■ TASK DESCRIPTION:
In the listing below, locate the lines that hold the string "wired". Copy those lines.

______________________________

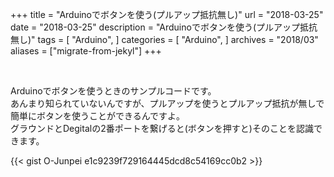 +++
title = "Arduinoでボタンを使う(プルアップ抵抗無し)"
url = "2018-03-25"
date = "2018-03-25"
description = "Arduinoでボタンを使う(プルアップ抵抗無し)"
tags = [
    "Arduino",
]
categories = [
    "Arduino",
]
archives = "2018/03"
aliases = ["migrate-from-jekyl"]
+++

<br>

Arduinoでボタンを使うときのサンプルコードです。  
あんまり知られていないんですが、プルアップを使うとプルアップ抵抗が無しで簡単にボタンを使うことができるんですよ。  
グラウンドとDegitalの2番ポートを繋げると(ボタンを押すと)そのことを認識できます。  

{{< gist O-Junpei e1c9239f729164445dcd8c54169cc0b2 >}}
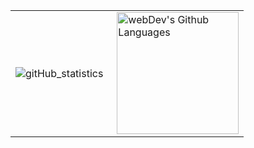 <table>
  <tr>
    <td>
      <img align="left" src="http://github-readme-streak-stats.herokuapp.com?user=PSYCHXLAUGH&theme=dark&background=000000" alt="gitHub_statistics"/>
    </td>
    <td>
      <img height="195px" align="right" alt="webDev's Github Languages" src="https://github-readme-stats-sigma-five.vercel.app/api/top-langs/?username=PSYCHXLAUGH&layout=compact&theme=vision-friendly-dark" />
    </td>
  </tr>
</table>
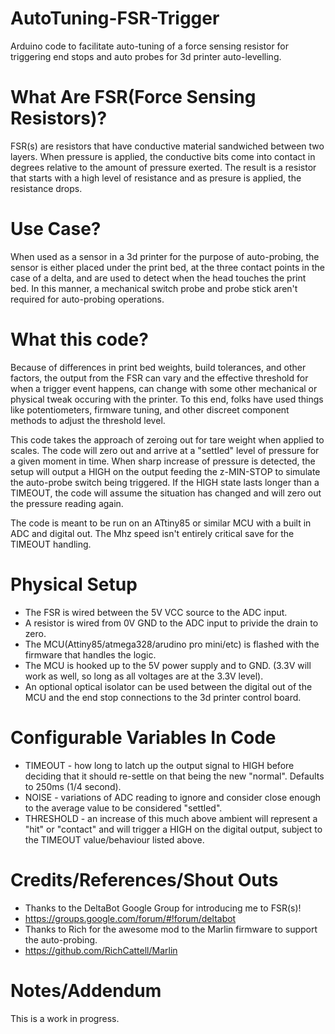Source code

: AutoTuning-FSR-Trigger
======================

Arduino code to facilitate auto-tuning of a force sensing resistor for triggering end stops and auto probes for 3d printer auto-levelling.


What Are FSR(Force Sensing Resistors)?
======================================

FSR(s) are resistors that have conductive material sandwiched between two layers. When pressure is applied, the conductive bits come into contact in degrees relative to the amount of pressure exerted. The result is a resistor that starts with a high level of resistance and as presure is applied, the resistance drops.

Use Case?
=========

When used as a sensor in a 3d printer for the purpose of auto-probing, the sensor is either placed under the print bed, at the three contact points in the case of a delta, and are used to detect when the head touches the print bed. In this manner, a mechanical switch probe and probe stick aren't required for auto-probing operations.

What this code?
===============

Because of differences in print bed weights, build tolerances, and other factors, the output from the FSR can vary and the effective threshold for when a trigger event happens, can change with some other mechanical or physical tweak occuring with the printer. To this end, folks have used things like potentiometers, firmware tuning, and other discreet component methods to adjust the threshold level.

This code takes the approach of zeroing out for tare weight when applied to scales. The code will zero out and arrive at a "settled" level of pressure for a given moment in time. When sharp increase of pressure is detected, the setup will output a HIGH on the output feeding the z-MIN-STOP to simulate the auto-probe switch being triggered. If the HIGH state lasts longer than a TIMEOUT, the code will assume the situation has changed and will zero out the pressure reading again. 

The code is meant to be run on an ATtiny85 or similar MCU with a built in ADC and digital out. The Mhz speed isn't entirely critical save for the TIMEOUT handling.

Physical Setup
==============

* The FSR is wired between the 5V VCC source to the ADC input. 
* A resistor is wired from 0V GND to the ADC input to privide the drain to zero.
* The MCU(Attiny85/atmega328/arudino pro mini/etc) is flashed with the firmware that handles the logic.
* The MCU is hooked up to the 5V power supply and to GND. (3.3V will work as well, so long as all voltages are at the 3.3V level).
* An optional optical isolator can be used between the digital out of the MCU and the end stop connections to the 3d printer control board.

Configurable Variables In Code
================================

* TIMEOUT - how long to latch up the output signal to HIGH before deciding that it should re-settle on that being the new "normal". Defaults to 250ms (1/4 second).
* NOISE - variations of ADC reading to ignore and consider close enough to the average value to be considered "settled".
* THRESHOLD - an increase of this much above ambient will represent a "hit" or "contact" and will trigger a HIGH on the digital output, subject to the TIMEOUT value/behaviour listed above.

Credits/References/Shout Outs
=============================

* Thanks to the DeltaBot Google Group for introducing me to FSR(s)!
* https://groups.google.com/forum/#!forum/deltabot
* Thanks to Rich for the awesome mod to the Marlin firmware to support the auto-probing.
* https://github.com/RichCattell/Marlin


Notes/Addendum
==============

This is a work in progress.
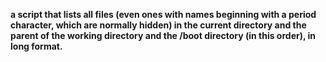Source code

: **a script that lists all files (even ones with names beginning with a period character, which are normally hidden) in the current directory and the parent of the working directory and the /boot directory (in this order), in long format.**
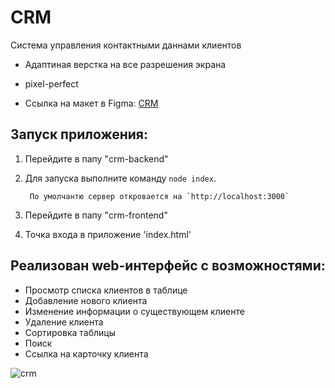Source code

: # CRM

Система управления контактными даннами клиентов

- Адаптиная верстка на все разрешения экрана
- pixel-perfect

- Ccылка на макет в Figma: [CRM](https://www.figma.com/design/rcta5K2ySOhnskjG1D82jL/CRM)


## Запуск приложения:

1.  Перейдите в папу "crm-backend"
2.  Для запуска выполните команду `node index`.

         По умолчантю сервер откровается на `http://localhost:3000`

3.  Перейдите в папу "crm-frontend"
4.  Точка входа в приложение 'index.html'

## Реализован web-интерфейс с возможностями:

- Просмотр списка клиентов в таблице
- Добавление нового клиента
- Изменение информации о существующем клиенте
- Удаление клиента
- Сортировка таблицы
- Поиск
- Ссылка на карточку клиента

<img alt='crm' src='https://github.com/NataliaStadnik/images/blob/main/crm.png'/>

______________________________

■ RESPONSE TO THE TASK:
* The FSR is wired between the 5V VCC source to the ADC input. 
* A resistor is wired from 0V GND to the ADC input to privide the drain to zero.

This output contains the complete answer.